At best, rose quartz and serenity blue are atmospheric and dreamy. The publicity around the colours describes the "inherent balance between a warmer embracing rose tone and the cooler tranquil blue, reflecting connection and wellness as well as a soothing sense of order and peace".

It also bangs on about "gender equality and fluidity". Lovely sentiments as these are, I'm counselling a bit of caution when it comes to the colours themselves. Use them injudiciously and it could look like you've decorated for newborn twins.

"It's one of those combinations that you either like or you don't," says Marianne Shillingford, creative director of Dulux. "They work better when you use one of the colours on the walls and the other in accessories. It's difficult to combine them in paint."

If you want to use one of the colours on the walls, she suggests you go for the blue, possibly combined with white. "Or, to make it more grown-up, I'd throw in a very soft grey, with touches of pink around the room."

Rose quartz is a lovely fashion colour but it's hard to translate it into an interior.

"I'd prefer a gutsy pink with a bit of grey in it. Something a bit more solid. A degraded pink. A proper grown-up woman pink. And a cooler blue-grey. I'd knock back both colours. Dulux pinks are less sweet and the blues are much more gutsy. We've added grey to take that sweetness from them and tone them down," she says.

Because rose quartz and serenity blue have equal weight, they're tricky to work with. "I do like the yin-yang thing that Pantone is going for, but colours are like actors. You need to put one in the lead and the other in the supporting role."

Paula McCoy, homeware buyer for Arnotts, agrees. "If you're using the colours together, you need to let one hero over the other," she says. "In an Irish palette, the dominant colour is always going to be the blue. We've never been a nation of pink lovers and that particular shade of shell pink has a lot of Doris Day connotations."

McCoy feels that rose quartz and serenity blue work best as accent colours. "There's a lovely freshness to them, very clean and pure, but use them with caution on a neutral background and don't make them the backbone of the scheme. At all costs, avoid painting the entire room pink!"

You can see the colours coming through in Ted Baker's bed linen ranges with big peony prints mixed in with charcoal and sludgy grey, or scaled-up oriental prints with exotic birds and cherry blossom. Expect to pay around €104 for a double duvet cover and €44 for a pillowcase in the Ted Baker Range from Arnotts.

Or you could bring in an elegant touch of serenity blue with the new Blue Bird dinner service from Wedgewood, or the Windowpane throw (€90) from Foxford.

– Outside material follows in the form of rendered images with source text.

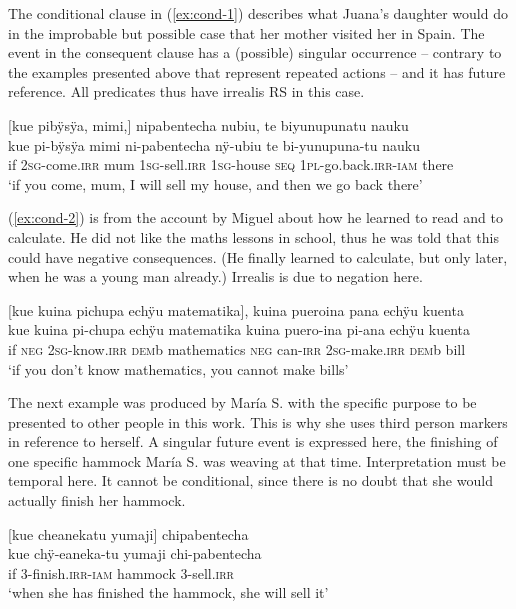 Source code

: The conditional clause in (\ref{ex:cond-1}) describes what Juana’s daughter would do in the improbable but possible case that her mother visited her in Spain. The event in the consequent clause has a (possible) singular occurrence – contrary to the examples presented above that represent repeated actions – and it has future reference. All predicates thus have irrealis RS in this case.

\ea\label{ex:cond-1}
\begingl
\glpreamble \textup{[}kue pibÿsÿa, mimi,\textup{]} nipabentecha nubiu, te biyunupunatu nauku\\
\gla kue pi-bÿsÿa mimi ni-pabentecha nÿ-ubiu te bi-yunupuna-tu nauku\\
\glb if 2\textsc{sg}-come.\textsc{irr} mum 1\textsc{sg}-sell.\textsc{irr} 1\textsc{sg}-house \textsc{seq} 1\textsc{pl}-go.back.\textsc{irr}-\textsc{iam} there\\
\glft ‘if you come, mum, I will sell my house, and then we go back there’
\endgl
\trailingcitation{[jxx-p110923l-1.432]}
\xe

(\ref{ex:cond-2}) is from the account by Miguel about how he learned to read and to calculate. He did not like the maths lessons in school, thus he was told that this could have negative consequences. (He finally learned to calculate, but only later, when he was a young man already.) Irrealis is due to negation here.

\ea\label{ex:cond-2}
\begingl
\glpreamble \textup{[}kue kuina pichupa echÿu matematika\textup{]}, kuina pueroina pana echÿu kuenta\\
\gla kue kuina pi-chupa echÿu matematika kuina puero-ina pi-ana echÿu kuenta\\
\glb if \textsc{neg} 2\textsc{sg}-know.\textsc{irr} \textsc{dem}b mathematics \textsc{neg} can-\textsc{irr} 2\textsc{sg}-make.\textsc{irr} \textsc{dem}b bill\\
\glft ‘if you don’t know mathematics, you cannot make bills’
\endgl
\trailingcitation{[mxx-p181027l-1.106]}
\xe

The next example was produced by María S. with the specific purpose to be presented to other people in this work. This is why she uses third person markers in reference to herself.  A singular future event is expressed here, the finishing of one specific hammock María S. was weaving at that time. Interpretation must be temporal here. It cannot be conditional, since there is no doubt that she would actually finish her hammock.

\ea\label{ex:irr-kue-1}
\begingl
\glpreamble \textup{[}kue cheanekatu yumaji\textup{]} chipabentecha\\
\gla kue chÿ-eaneka-tu yumaji chi-pabentecha\\
\glb if 3-finish.\textsc{irr}-\textsc{iam} hammock 3-sell.\textsc{irr}\\
\glft ‘when she has finished the hammock, she will sell it’
\endgl
\trailingcitation{[rxx-e181022le]}
\xe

In the home, the pink and blue combo seems to work best when you go for shades with a bit more character than the Pantone pairing. "It's really important to have just the right colour in just the right tone," says Carolyn Donnelly, designer of the Carolyn Donnelly Eclectic range for Dunnes. "We spend hours on it!"

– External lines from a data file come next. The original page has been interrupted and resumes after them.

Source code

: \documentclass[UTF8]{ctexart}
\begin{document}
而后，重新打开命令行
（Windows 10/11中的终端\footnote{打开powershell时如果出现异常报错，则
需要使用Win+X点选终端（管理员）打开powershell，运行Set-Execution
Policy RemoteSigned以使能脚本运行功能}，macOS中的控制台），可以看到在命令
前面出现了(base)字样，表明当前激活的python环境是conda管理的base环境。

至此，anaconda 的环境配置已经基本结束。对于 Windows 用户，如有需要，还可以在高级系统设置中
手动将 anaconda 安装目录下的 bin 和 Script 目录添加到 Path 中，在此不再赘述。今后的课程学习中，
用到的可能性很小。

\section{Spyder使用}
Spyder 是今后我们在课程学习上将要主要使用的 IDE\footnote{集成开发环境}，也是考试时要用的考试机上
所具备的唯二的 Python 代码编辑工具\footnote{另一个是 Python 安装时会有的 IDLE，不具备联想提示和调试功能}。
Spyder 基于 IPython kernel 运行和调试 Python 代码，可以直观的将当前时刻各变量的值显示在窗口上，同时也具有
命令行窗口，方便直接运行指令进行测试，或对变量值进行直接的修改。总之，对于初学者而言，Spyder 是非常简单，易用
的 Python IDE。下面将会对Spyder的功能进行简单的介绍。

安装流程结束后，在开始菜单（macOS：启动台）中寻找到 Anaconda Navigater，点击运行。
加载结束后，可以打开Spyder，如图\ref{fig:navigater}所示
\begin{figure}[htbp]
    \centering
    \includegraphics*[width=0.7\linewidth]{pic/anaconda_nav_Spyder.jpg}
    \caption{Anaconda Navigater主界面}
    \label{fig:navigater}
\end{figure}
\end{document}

The pink in her collections is less girly than rose quartz and the blue has more green in it than serenity blue. Often, she'll throw some red into the mix.

"People say that they'd never put red and pink together, but that's what gives it the flavour. I like turning things on their head a bit."

Although the colours in her collection get a bit louder as the year progresses, she keeps it soft in the bedroom with plenty of pink and blue.

"I used to find it difficult to find sheets that weren't sweet pink or baby blue, but now I layer it up and take the sweetness out of it by using a sheet in a different colour."

The sheets come in grey or aqua (that's half way between blue and green) and cost between €16 and €24. Donnelly has also designed a range of furniture with doors painted in retro-inspired colours.

You can see her larger pieces in the new Dunnes Stores emporium in the Stephen's Green shopping centre, launched on St Patrick's Day.

For colour purists, the Pantone references are PANTONE 13-1520 Rose Quartz and PANTONE 15-3919 Serenity. True devotees can buy the colours depicted on a collectible Pantone Universe mug (around €17 from Amazon). You might be best to leave it at that.